PROBLEM TO SOLVE – The printed result should hold only the lines from the opening of the data through the line bearing "it look like?", exactly as given and without pictures.

Dataset entries:
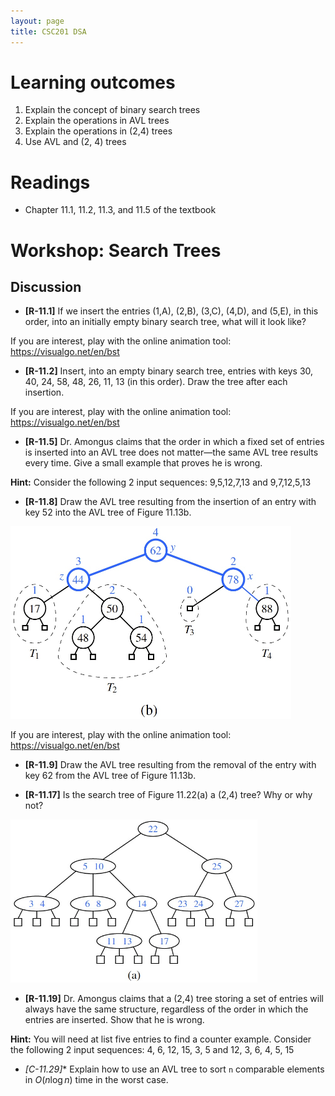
 ```yaml
---
layout: page
title: CSC201 DSA
---
```


# Learning outcomes
1.   Explain the concept of binary search trees
2.   Explain the operations in AVL trees
3.   Explain the operations in (2,4) trees
4.   Use AVL and (2, 4) trees



# Readings

*   Chapter 11.1, 11.2, 11.3, and 11.5 of the textbook



# Workshop: Search Trees



## Discussion

* **[R-11.1]** If we insert the entries (1,A), (2,B), (3,C), (4,D), and (5,E), in this order, into an initially empty binary search tree, what will it look like?

If you are interest, play with the online animation tool: <https://visualgo.net/en/bst>



* **[R-11.2]** Insert, into an empty binary search tree, entries with keys 30, 40, 24, 58, 48, 26, 11, 13 (in this order). Draw the tree after each insertion.

If you are interest, play with the online animation tool: <https://visualgo.net/en/bst>



* **[R-11.5]** Dr. Amongus claims that the order in which a fixed set of entries is inserted into an AVL tree does not matter—the same AVL tree results every time. Give a small example that proves he is wrong.

**Hint:** Consider the following 2 input sequences: 9,5,12,7,13 and 9,7,12,5,13



* **[R-11.8]** Draw the AVL tree resulting from the insertion of an entry with key 52 into the AVL tree of Figure 11.13b.

<img src="src/Fig.11.13b_AVL.jpg" alt="Figure 11.13 (b)" style="zoom:50%;" />

If you are interest, play with the online animation tool: <https://visualgo.net/en/bst>



* **[R-11.9]** Draw the AVL tree resulting from the removal of the entry with key 62 from the AVL tree of Figure 11.13b.



* **[R-11.17]** Is the search tree of Figure 11.22(a) a (2,4) tree? Why or why not?

<img src="src/Fig.11.22a_multiway.jpg" alt="Figure 11.22 (a)" style="zoom:60%;" />




* **[R-11.19]** Dr. Amongus claims that a (2,4) tree storing a set of entries will always have the same structure, regardless of the order in which the entries are inserted. Show that he is wrong.

**Hint:** You will need at list five entries to find a counter example. Consider the following 2 input sequences: 4, 6, 12, 15, 3, 5 and 12, 3, 6, 4, 5, 15




* **[C-11.29*]** Explain how to use an AVL tree to sort `n` comparable elements in $O(n \log n)$ time in the worst case.






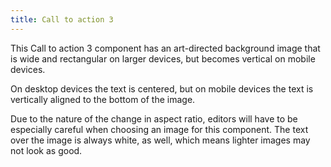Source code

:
 ```yaml
---
title: Call to action 3
---
```

This Call to action 3 component has an art-directed background image that is wide and rectangular on larger devices, but becomes vertical on mobile devices.

On desktop devices the text is centered, but on mobile devices the text is vertically aligned to the bottom of the image.

Due to the nature of the change in aspect ratio, editors will have to be especially careful when choosing an image for this component. The text over the image is always white, as well, which means lighter images may not look as good.

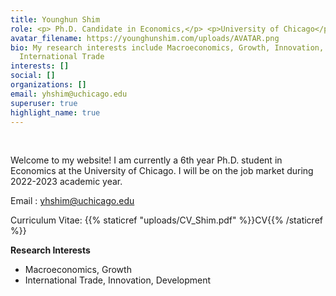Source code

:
 ```yaml
---
title: Younghun Shim
role: <p> Ph.D. Candidate in Economics,</p> <p>University of Chicago</p>
avatar_filename: https://younghunshim.com/uploads/AVATAR.png
bio: My research interests include Macroeconomics, Growth, Innovation, and
  International Trade
interests: []
social: []
organizations: []
email: yhshim@uchicago.edu
superuser: true
highlight_name: true
---
```

<meta name=theme-color content="#2962ff">

 ﻿<br> 

Welcome to my website! I am currently a 6th year Ph.D. student in Economics at the University of Chicago. I will be on the job market during 2022-2023 academic year.

Email : <font color="#5040ae">yhshim@uchicago.edu </font>

Curriculum Vitae: {{% staticref "uploads/CV_Shim.pdf" %}}CV{{% /staticref %}}

**R﻿esearch Interests**

<ul><li>M﻿acroeconomics, Growth </li>

<li>International Trade, Innovation, Development </li> </ul>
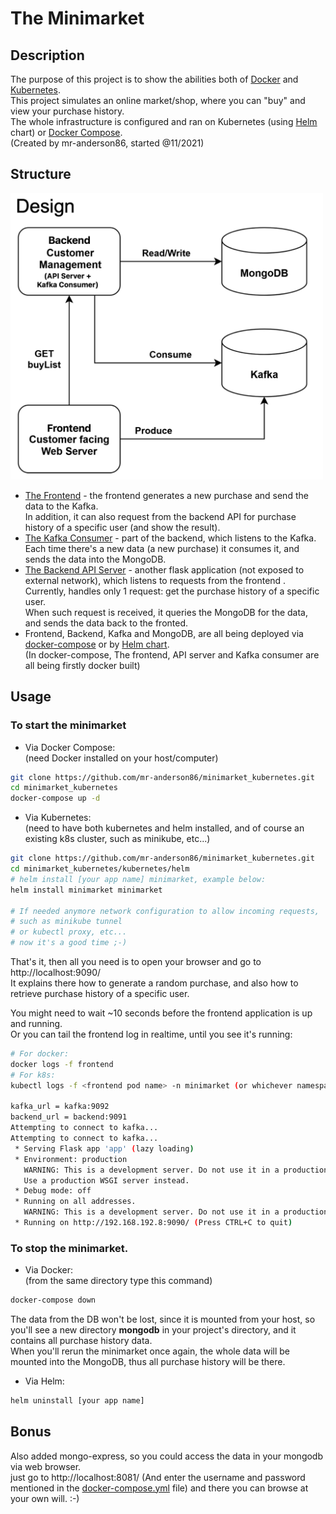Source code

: # The Minimarket

## Description

The purpose of this project is to show the abilities both of [Docker](https://docs.docker.com) and [Kubernetes](https://kubernetes.io/).  
This project simulates an online market/shop, where you can "buy" and view your purchase history.   
The whole infrastructure is configured and ran on Kubernetes (using [Helm](https://helm.sh/) chart) or [Docker Compose](https://docs.docker.com/compose/).  
(Created by mr-anderson86, started @11/2021)

## Structure
<img src="Infrastructure.png" alt="Infrastructure Design" width="500"/>

* [The Frontend](frontend) - the frontend generates a new purchase and send the data to the Kafka.  
In addition, it can also request from the backend API for purchase history of a specific user (and show the result).
* [The Kafka Consumer](backend_consumer) - part of the backend, which listens to the Kafka.  
Each time there's a new data (a new purchase) it consumes it, and sends the data into the MongoDB.
* [The Backend API Server](backend_api) - another flask application (not exposed to external network), which listens to requests from the frontend .  
Currently, handles only 1 request: get the purchase history of a specific user.  
When such request is received, it queries the MongoDB for the data, and sends the data back to the fronted.
* Frontend, Backend, Kafka and MongoDB, are all being deployed via [docker-compose](docker-compose.yml) or by [Helm chart](kubernetes/helm/minimarket).  
  (In docker-compose, The frontend, API server and Kafka consumer are all being firstly docker built)

## Usage

### To start the minimarket
* Via Docker Compose:  
(need Docker installed on your host/computer)
```bash
git clone https://github.com/mr-anderson86/minimarket_kubernetes.git
cd minimarket_kubernetes
docker-compose up -d
```

* Via Kubernetes:  
(need to have both kubernetes and helm installed, and of course an existing k8s cluster, such as minikube, etc...)
```bash
git clone https://github.com/mr-anderson86/minimarket_kubernetes.git
cd minimarket_kubernetes/kubernetes/helm
# helm install [your app name] minimarket, example below:
helm install minimarket minimarket

# If needed anymore network configuration to allow incoming requests, 
# such as minikube tunnel
# or kubectl proxy, etc...
# now it's a good time ;-)
```

That's it, then all you need is to open your browser and go to http://localhost:9090/  
It explains there how to generate a random purchase, and also how to retrieve purchase history of a specific user.  
  
You might need to wait ~10 seconds before the frontend application is up and running.  
Or you can tail the frontend log in realtime, until you see it's running:
```bash
# For docker:
docker logs -f frontend
# For k8s:
kubectl logs -f <frontend pod name> -n minimarket (or whichever namespace you gave in values)

kafka_url = kafka:9092
backend_url = backend:9091
Attempting to connect to kafka...
Attempting to connect to kafka...
 * Serving Flask app 'app' (lazy loading)
 * Environment: production
   WARNING: This is a development server. Do not use it in a production deployment.
   Use a production WSGI server instead.
 * Debug mode: off
 * Running on all addresses.
   WARNING: This is a development server. Do not use it in a production deployment.
 * Running on http://192.168.192.8:9090/ (Press CTRL+C to quit)
```

### To stop the minimarket.
* Via Docker:  
  (from the same directory type this command)
```bash
docker-compose down
```
The data from the DB won't be lost, since it is mounted from your host, so you'll see a new directory **mongodb** in your project's directory, 
and it contains all purchase history data.  
When you'll rerun the minimarket once again, the whole data will be mounted into the MongoDB, thus all purchase history will be there.

* Via Helm:
```bash
helm uninstall [your app name]
```
  
## Bonus
Also added mongo-express, so you could access the data in your mongodb via web browser.  
just go to http://localhost:8081/ (And enter the username and password mentioned in the [docker-compose.yml](docker-compose.yml) file) and there you can browse at your own will. :-)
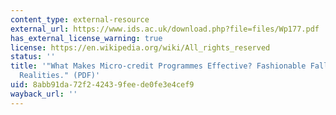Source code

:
 ```yaml
---
content_type: external-resource
external_url: https://www.ids.ac.uk/download.php?file=files/Wp177.pdf
has_external_license_warning: true
license: https://en.wikipedia.org/wiki/All_rights_reserved
status: ''
title: '"What Makes Micro-credit Programmes Effective? Fashionable Fallacies and Workable
  Realities." (PDF)'
uid: 8abb91da-72f2-4243-9fee-de0fe3e4cef9
wayback_url: ''
---
```

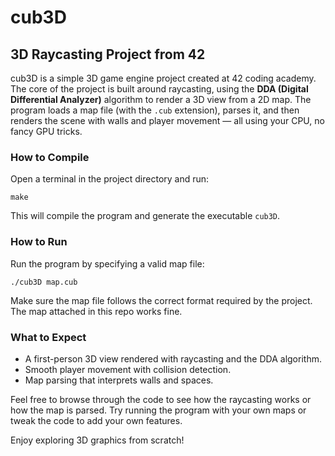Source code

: # cub3D  
## 3D Raycasting Project from 42

cub3D is a simple 3D game engine project created at 42 coding academy. The core of the project is built around raycasting, using the **DDA (Digital Differential Analyzer)** algorithm to render a 3D view from a 2D map. The program loads a map file (with the `.cub` extension), parses it, and then renders the scene with walls and player movement — all using your CPU, no fancy GPU tricks.

### How to Compile  
Open a terminal in the project directory and run:  
```
make
```
This will compile the program and generate the executable `cub3D`.

### How to Run  
Run the program by specifying a valid map file:  
```
./cub3D map.cub
```

Make sure the map file follows the correct format required by the project. The map attached in this repo works fine.

### What to Expect  
- A first-person 3D view rendered with raycasting and the DDA algorithm.  
- Smooth player movement with collision detection.  
- Map parsing that interprets walls and spaces.

Feel free to browse through the code to see how the raycasting works or how the map is parsed. Try running the program with your own maps or tweak the code to add your own features.

Enjoy exploring 3D graphics from scratch!

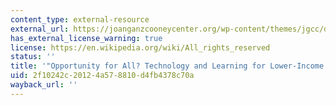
 ```yaml
---
content_type: external-resource
external_url: https://joanganzcooneycenter.org/wp-content/themes/jgcc/downloader.php?file=/wp-content/uploads/2016/01/jgcc_opportunityforall.pdf
has_external_license_warning: true
license: https://en.wikipedia.org/wiki/All_rights_reserved
status: ''
title: '"Opportunity for All? Technology and Learning for Lower-Income Families" (PDF).'
uid: 2f10242c-2012-4a57-8810-d4fb4378c70a
wayback_url: ''
---
```

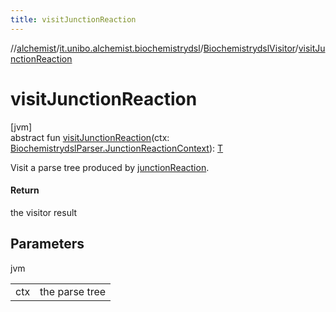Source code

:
 ```yaml
---
title: visitJunctionReaction
---
```

//[alchemist](../../../index.html)/[it.unibo.alchemist.biochemistrydsl](../index.html)/[BiochemistrydslVisitor](index.html)/[visitJunctionReaction](visit-junction-reaction.html)



# visitJunctionReaction



[jvm]\
abstract fun [visitJunctionReaction](visit-junction-reaction.html)(ctx: [BiochemistrydslParser.JunctionReactionContext](../-biochemistrydsl-parser/-junction-reaction-context/index.html)): [T](../../it.unibo.alchemist.model.implementations.conditions/-neighborhood-present/index.html)



Visit a parse tree produced by [junctionReaction](../-biochemistrydsl-parser/junction-reaction.html).



#### Return



the visitor result



## Parameters


jvm

| | |
|---|---|
| ctx | the parse tree |




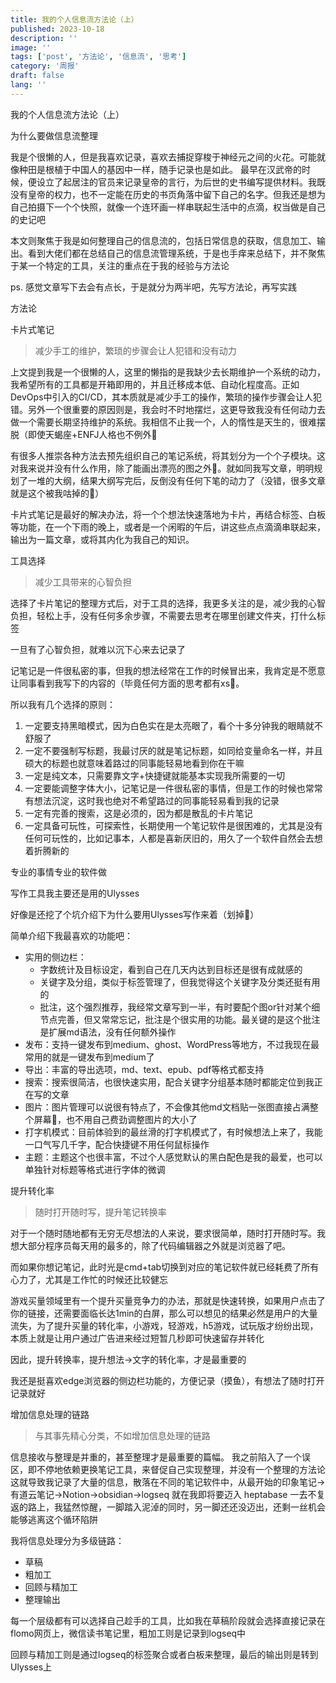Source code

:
 ```yaml
---
title: 我的个人信息流方法论（上）
published: 2023-10-18
description: ''
image: ''
tags: ['post', '方法论', '信息流', '思考']
category: '周报'
draft: false
lang: ''
---
```

 我的个人信息流方法论（上）


<!-- ![Group 1](./attachments/bafybeic7edy3kgp5gjhynjfmlpru76ociqfa2qrdt6zxpgs42gng7y7pc4.png) -->


 为什么要做信息流整理

我是个很懒的人，但是我喜欢记录，喜欢去捕捉穿梭于神经元之间的火花。可能就像种田是根植于中国人的基因中一样，随手记录也是如此。
最早在汉武帝的时候，便设立了起居注的官员来记录皇帝的言行，为后世的史书编写提供材料。我既没有皇帝的权力，也不一定能在历史的书页角落中留下自己的名字。但我还是想为自己拍摄下一个个快照，就像一个连环画一样串联起生活中的点滴，权当做是自己的史记吧

本文则聚焦于我是如何整理自己的信息流的，包括日常信息的获取，信息加工、输出。看到大佬们都在总结自己的信息流管理系统，于是也手痒来总结下，并不聚焦于某一个特定的工具，关注的重点在于我的经验与方法论

ps. 感觉文章写下去会有点长，于是就分为两半吧，先写方法论，再写实践

 方法论

 卡片式笔记

>  减少手工的维护，繁琐的步骤会让人犯错和没有动力

上文提到我是一个很懒的人，这里的懒指的是我缺少去长期维护一个系统的动力，我希望所有的工具都是开箱即用的，并且迁移成本低、自动化程度高。正如DevOps中引入的CI/CD，其本质就是减少手工的操作，繁琐的操作步骤会让人犯错。另外一个很重要的原因则是，我会时不时地摆烂，这更导致我没有任何动力去做一个需要长期坚持维护的系统。我相信不止我一个，人的惰性是天生的，很难摆脱（即使天蝎座+ENFJ人格也不例外🐶

有很多人推崇各种方法去预先组织自己的笔记系统，将其划分为一个个子模块。这对我来说并没有什么作用，除了能画出漂亮的图之外🤣。就如同我写文章，明明规划了一堆的大纲，结果大纲写完后，反倒没有任何下笔的动力了（没错，很多文章就是这个被我咕掉的🥹）

卡片式笔记是最好的解决办法，将一个个想法快速落地为卡片，再结合标签、白板等功能，在一个下雨的晚上，或者是一个闲暇的午后，讲这些点点滴滴串联起来，输出为一篇文章，或将其内化为我自己的知识。

 工具选择

> 减少工具带来的心智负担

选择了卡片笔记的整理方式后，对于工具的选择，我更多关注的是，减少我的心智负担，轻松上手，没有任何多余步骤，不需要去思考在哪里创建文件夹，打什么标签

一旦有了心智负担，就难以沉下心来去记录了

记笔记是一件很私密的事，但我的想法经常在工作的时候冒出来，我肯定是不愿意让同事看到我写下的内容的（毕竟任何方面的思考都有xs🤣。

所以我有几个选择的原则：
1. 一定要支持黑暗模式，因为白色实在是太亮眼了，看个十多分钟我的眼睛就不舒服了
2. 一定不要强制写标题，我最讨厌的就是笔记标题，如同给变量命名一样，并且硕大的标题也就意味着路过的同事能轻易地看到你在干嘛
3. 一定是纯文本，只需要靠文字+快捷键就能基本实现我所需要的一切
4. 一定要能调整字体大小，记笔记是一件很私密的事情，但是工作的时候也常常有想法沉淀，这时我也绝对不希望路过的同事能轻易看到我的记录
5. 一定有完善的搜索，这是必须的，因为都是散乱的卡片笔记
6. 一定具备可玩性，可探索性，长期使用一个笔记软件是很困难的，尤其是没有任何可玩性的，比如记事本，人都是喜新厌旧的，用久了一个软件自然会去想着折腾新的


 专业的事情专业的软件做

写作工具我主要还是用的Ulysses


<!-- ![DraggedImage](./attachments/bafybeig4euej54zvwrrr5fly7d3ykjocei4skkwgqipncawc2ltdltx6ci.png) -->



好像是还挖了个坑介绍下为什么要用Ulysses写作来着（划掉🐶）

简单介绍下我最喜欢的功能吧：
- 实用的侧边栏：
	- 字数统计及目标设定，看到自己在几天内达到目标还是很有成就感的
	- 关键字及分组，类似于标签管理了，但我觉得这个关键字及分类还挺有用的
	- 批注，这个强烈推荐，我经常文章写到一半，有时要配个图or针对某个细节点完善，但又常常忘记，批注是个很实用的功能。最关键的是这个批注是扩展md语法，没有任何额外操作
- 发布：支持一键发布到medium、ghost、WordPress等地方，不过我现在最常用的就是一键发布到medium了
- 导出：丰富的导出选项，md、text、epub、pdf等格式都支持
- 搜索：搜索很简洁，也很快速实用，配合关键字分组基本随时都能定位到我正在写的文章
- 图片：图片管理可以说很有特点了，不会像其他md文档贴一张图直接占满整个屏幕🤣，也不用自己费劲调整图片的大小了
- 打字机模式：目前体验到的最丝滑的打字机模式了，有时候想法上来了，我能一口气写几千字，配合快捷键不用任何鼠标操作
- 主题：主题这个也很丰富，不过个人感觉默认的黑白配色是我的最爱，也可以单独针对标题等格式进行字体的微调

 提升转化率

> 随时打开随时写，提升笔记转换率

对于一个随时随地都有无穷无尽想法的人来说，要求很简单，随时打开随时写。我想大部分程序员每天用的最多的，除了代码编辑器之外就是浏览器了吧。

而如果你想记笔记，此时光是cmd+tab切换到对应的笔记软件就已经耗费了所有心力了，尤其是工作忙的时候还比较健忘

游戏买量领域里有一个提升买量竞争力的办法，那就是快速转换，如果用户点击了你的链接，还需要面临长达1min的白屏，那么可以想见的结果必然是用户的大量流失，为了提升买量的转化率，小游戏，轻游戏，h5游戏，试玩版才纷纷出现，本质上就是让用户通过广告进来经过短暂几秒即可快速留存并转化

因此，提升转换率，提升想法-\>文字的转化率，才是最重要的

我还是挺喜欢edge浏览器的侧边栏功能的，方便记录（摸鱼），有想法了随时打开记录就好


<!-- ![DraggedImage-1](./attachments/bafkreibb6p7sp55fnqmkiifba6jvklfz2vqprziv52qvzq6egnn6hlxzfi.png) -->


 增加信息处理的链路

> 与其事先精心分类，不如增加信息处理的链路

信息接收与整理是并重的，甚至整理才是最重要的篇幅。
我之前陷入了一个误区，即不停地依赖更换笔记工具，来督促自己实现整理，并没有一个整理的方法论
这就导致我记录了大量的信息，散落在不同的笔记软件中，从最开始的印象笔记-\>有道云笔记-\>Notion-\>obsidian-\>logseq
就在我即将要迈入 heptabase 一去不复返的路上，我猛然惊醒，一脚踏入泥淖的同时，另一脚还还没迈出，还剩一丝机会能够逃离这个循环陷阱

我将信息处理分为多级链路：
- 草稿
- 粗加工
- 回顾与精加工
- 整理输出

每一个层级都有可以选择自己趁手的工具，比如我在草稿阶段就会选择直接记录在flomo网页上，微信读书笔记里，粗加工则是记录到logseq中

回顾与精加工则是通过logseq的标签聚合或者白板来整理，最后的输出则是转到Ulysses上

RESPONSE TO THE EXERCISE –
 ```yaml
---
layout: page
title: CSC201 DSA
---
```


# Learning outcomes
1.   Explain the concept of binary search trees
2.   Explain the operations in AVL trees
3.   Explain the operations in (2,4) trees
4.   Use AVL and (2, 4) trees



# Readings

*   Chapter 11.1, 11.2, 11.3, and 11.5 of the textbook



# Workshop: Search Trees



## Discussion

* **[R-11.1]** If we insert the entries (1,A), (2,B), (3,C), (4,D), and (5,E), in this order, into an initially empty binary search tree, what will it look like?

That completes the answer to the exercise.